Work instructions: Without including any pictures, copy every line below exactly.

::::

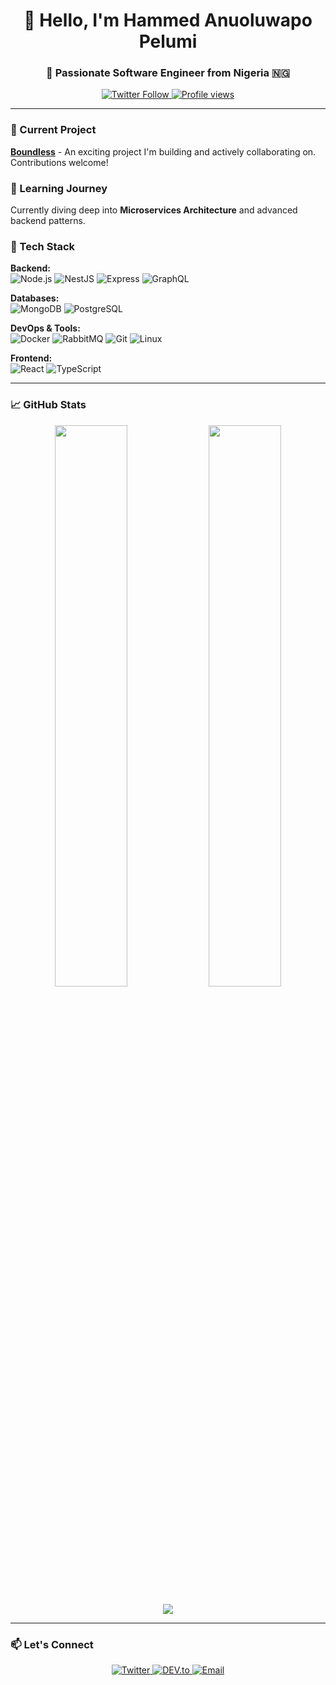<h1 align="center">👋 Hello, I'm Hammed Anuoluwapo Pelumi</h1>
<h3 align="center">🚀 Passionate Software Engineer from Nigeria 🇳🇬</h3>

<p align="center">
  <a href="https://twitter.com/tgenericx" target="_blank">
    <img src="https://img.shields.io/twitter/follow/tgenericx?style=social" alt="Twitter Follow">
  </a>
  <a href="https://github.com/tgenericx">
    <img src="https://komarev.com/ghpvc/?username=tgenericx&label=Profile%20views&color=0e75b6&style=flat" alt="Profile views">
  </a>
</p>

---

### 🔭 Current Project
**[Boundless](https://github.com/tgenericx/boundless)** - An exciting project I'm building and actively collaborating on. Contributions welcome!

### 🌱 Learning Journey
Currently diving deep into **Microservices Architecture** and advanced backend patterns.

### 💼 Tech Stack
**Backend:**  
![Node.js](https://img.shields.io/badge/-Node.js-339933?logo=node.js&logoColor=white)
![NestJS](https://img.shields.io/badge/-NestJS-E0234E?logo=nestjs&logoColor=white)
![Express](https://img.shields.io/badge/-Express-000000?logo=express&logoColor=white)
![GraphQL](https://img.shields.io/badge/-GraphQL-E10098?logo=graphql&logoColor=white)

**Databases:**  
![MongoDB](https://img.shields.io/badge/-MongoDB-47A248?logo=mongodb&logoColor=white)
![PostgreSQL](https://img.shields.io/badge/-PostgreSQL-4169E1?logo=postgresql&logoColor=white)

**DevOps & Tools:**  
![Docker](https://img.shields.io/badge/-Docker-2496ED?logo=docker&logoColor=white)
![RabbitMQ](https://img.shields.io/badge/-RabbitMQ-FF6600?logo=rabbitmq&logoColor=white)
![Git](https://img.shields.io/badge/-Git-F05032?logo=git&logoColor=white)
![Linux](https://img.shields.io/badge/-Linux-FCC624?logo=linux&logoColor=black)

**Frontend:**  
![React](https://img.shields.io/badge/-React-61DAFB?logo=react&logoColor=black)
![TypeScript](https://img.shields.io/badge/-TypeScript-3178C6?logo=typescript&logoColor=white)

---

### 📈 GitHub Stats

<p align="center">
  <img width="48%" src="https://github-readme-stats.vercel.app/api?username=tgenericx&show_icons=true&theme=radical" />
  <img width="48%" src="https://github-readme-streak-stats.herokuapp.com/?user=tgenericx&theme=radical" />
</p>

<p align="center">
  <img src="https://github-readme-stats.vercel.app/api/top-langs/?username=tgenericx&layout=compact&theme=radical" />
</p>

---

### 📫 Let's Connect
<p align="center">
  <a href="https://twitter.com/tgenericx" target="_blank">
    <img src="https://img.shields.io/badge/Twitter-1DA1F2?logo=twitter&logoColor=white" alt="Twitter">
  </a>
  <a href="https://dev.to/tgenericx" target="_blank">
    <img src="https://img.shields.io/badge/DEV.to-0A0A0A?logo=dev.to&logoColor=white" alt="DEV.to">
  </a>
  <a href="mailto:hammedanuoluwapopelumi@gmail.com">
    <img src="https://img.shields.io/badge/Email-D14836?logo=gmail&logoColor=white" alt="Email">
  </a>
</p>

::::

Your solution:
<h1 align="center">👋 Hello, I'm Hammed Anuoluwapo Pelumi</h1>
<h3 align="center">🚀 Passionate Software Engineer from Nigeria 🇳🇬</h3>

<p align="center">
  <a href="https://twitter.com/tgenericx" target="_blank">
    <img src="https://img.shields.io/twitter/follow/tgenericx?style=social" alt="Twitter Follow">
  </a>
  <a href="https://github.com/tgenericx">
    <img src="https://komarev.com/ghpvc/?username=tgenericx&label=Profile%20views&color=0e75b6&style=flat" alt="Profile views">
  </a>
</p>

---

### 🔭 Current Project
**[Boundless](https://github.com/tgenericx/boundless)** - An exciting project I'm building and actively collaborating on. Contributions welcome!

### 🌱 Learning Journey
Currently diving deep into **Microservices Architecture** and advanced backend patterns.

### 💼 Tech Stack
**Backend:**  
![Node.js](https://img.shields.io/badge/-Node.js-339933?logo=node.js&logoColor=white)
![NestJS](https://img.shields.io/badge/-NestJS-E0234E?logo=nestjs&logoColor=white)
![Express](https://img.shields.io/badge/-Express-000000?logo=express&logoColor=white)
![GraphQL](https://img.shields.io/badge/-GraphQL-E10098?logo=graphql&logoColor=white)

**Databases:**  
![MongoDB](https://img.shields.io/badge/-MongoDB-47A248?logo=mongodb&logoColor=white)
![PostgreSQL](https://img.shields.io/badge/-PostgreSQL-4169E1?logo=postgresql&logoColor=white)

**DevOps & Tools:**  
![Docker](https://img.shields.io/badge/-Docker-2496ED?logo=docker&logoColor=white)
![RabbitMQ](https://img.shields.io/badge/-RabbitMQ-FF6600?logo=rabbitmq&logoColor=white)
![Git](https://img.shields.io/badge/-Git-F05032?logo=git&logoColor=white)
![Linux](https://img.shields.io/badge/-Linux-FCC624?logo=linux&logoColor=black)

**Frontend:**  
![React](https://img.shields.io/badge/-React-61DAFB?logo=react&logoColor=black)
![TypeScript](https://img.shields.io/badge/-TypeScript-3178C6?logo=typescript&logoColor=white)

---

### 📈 GitHub Stats

<p align="center">
  <img width="48%" src="https://github-readme-stats.vercel.app/api?username=tgenericx&show_icons=true&theme=radical" />
  <img width="48%" src="https://github-readme-streak-stats.herokuapp.com/?user=tgenericx&theme=radical" />
</p>

<p align="center">
  <img src="https://github-readme-stats.vercel.app/api/top-langs/?username=tgenericx&layout=compact&theme=radical" />
</p>

---

### 📫 Let's Connect
<p align="center">
  <a href="https://twitter.com/tgenericx" target="_blank">
    <img src="https://img.shields.io/badge/Twitter-1DA1F2?logo=twitter&logoColor=white" alt="Twitter">
  </a>
  <a href="https://dev.to/tgenericx" target="_blank">
    <img src="https://img.shields.io/badge/DEV.to-0A0A0A?logo=dev.to&logoColor=white" alt="DEV.to">
  </a>
  <a href="mailto:hammedanuoluwapopelumi@gmail.com">
    <img src="https://img.shields.io/badge/Email-D14836?logo=gmail&logoColor=white" alt="Email">
  </a>
</p>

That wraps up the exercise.